Pierre-Olivier, Baron Beckers-Vieujant (Uccle, 3 May 1960) is a Belgian businessman and former CEO of Delhaize.

==Biography==
Born Pierre-Olivier Beckers, he is the youngest of the six children of Guy Beckers, a former president and CEO of Delhaize. The Beckers family is one of the significant shareholders of the company. Guy Beckers (1924-2020) was the husband of Denise Vieujant (born 1929), granddaughter of Jules Vieujant, one of the founders, together with his brothers-in-law Delhaize. In 1996 Guy Beckers was granted Belgian nobility, with the honorary title of chevalier. Pierre-Olivier Beckers has been made a baron in July 2012. In November 2012 he has obtained, for himself and his descendants, a name change into Beckers-Vieujant.

Beckers obtained a BA in applied economics at the Universite Catholique de Louvain (Louvain School of Management), Louvain-La-Neuve and an MBA at Harvard Business School (United States).

In 1983 he married Karine Josz (born 1961) and they have three sons. He entered Delhaize in 1983 and after having climbed all echelons, he was elected CEO of Delhaize Group in 1999. Since September 2002 he was also chief executive officer of Delhaize America.

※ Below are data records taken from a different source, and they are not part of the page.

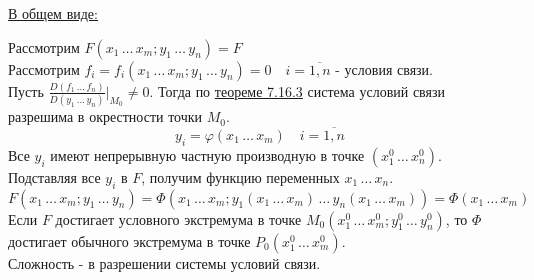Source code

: \documentclass[12pt]{article}
\begin{document}
    \underline{В общем виде:}
    \begin{adjustwidth}{1.5em}{1.5em}
        Рассмотрим $F(x_1\, \dots\, x_m; y_1\, \dots\, y_n) = F$\\
        Рассмотрим $f_i = f_i(x_1\, \dots\, x_m; y_1\, \dots\, y_n) = 0 \quad i = \overline{1, n}$ - условия связи.\\
        Пусть $\frac{D(f_1\, \dots\, f_n)}{D(y_1\, \dots\, y_n)} \Big|_{M_0} \ne 0$. Тогда по \hyperref[th:7.16.3]{теореме 7.16.3} система условий связи разрешима в окрестности точки $M_0$.
        \[ y_i = \varphi (x_1\, \dots\, x_m) \quad i = \overline{1, n} \]
        Все $y_i$ имеют непрерывную частную производную в точке $(x^0_1\, \dots\, x^0_n)$.\\
        Подставляя все $y_i$ в $F$, получим функцию переменных $x_1\, \dots\, x_n$.
        \[ F(x_1\, \dots\, x_m; y_1\, \dots\, y_n) = \Phi (x_1\, \dots\, x_m; y_1(x_1\, \dots\, x_m)\, \dots\, y_n(x_1\, \dots\, x_m)) = \Phi (x_1\, \dots\, x_m) \]
        Если $F$ достигает условного экстремума в точке $M_0 (x^0_1\, \dots\, x^0_m; y^0_1\, \dots\, y^0_n)$, то $\Phi$ достигает обычного экстремума в точке $P_0(x^0_1\, \dots\, x^0_m)$.\\
        Сложность - в разрешении системы условий связи.
    \end{adjustwidth}
\end{document}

In 2000 he was elected Belgian 'Manager of the Year' and in 2009 "CEO BEL 20 of the Year". In the US he appeared in eighth place within the ranking of supermarket CEOs (2010, 2011, 2012). He was preceded by six Americans and by Dick Boer of Ahold.

At the end of 2013 he resigned as CEO of the Delhaize Group, remaining member of the Board of Directors until 2015. Delhaize later merged with Ahold.

He sits on the board of directors of the Consumer Goods Forum.

==Olympics==
In addition to his business activities, Beckers was elected to a four-year term as chairman of the Belgian Olympic Committee (BOIC) in December 2004. He was re-elected for a term ending in 2013.

On 25 July 2012, he was elected at the 124th IOC Session in London as member of the International Olympic Committee. After president Rogge retired in 2013, Beckers remained the only Belgian member within the International Olympic Committee.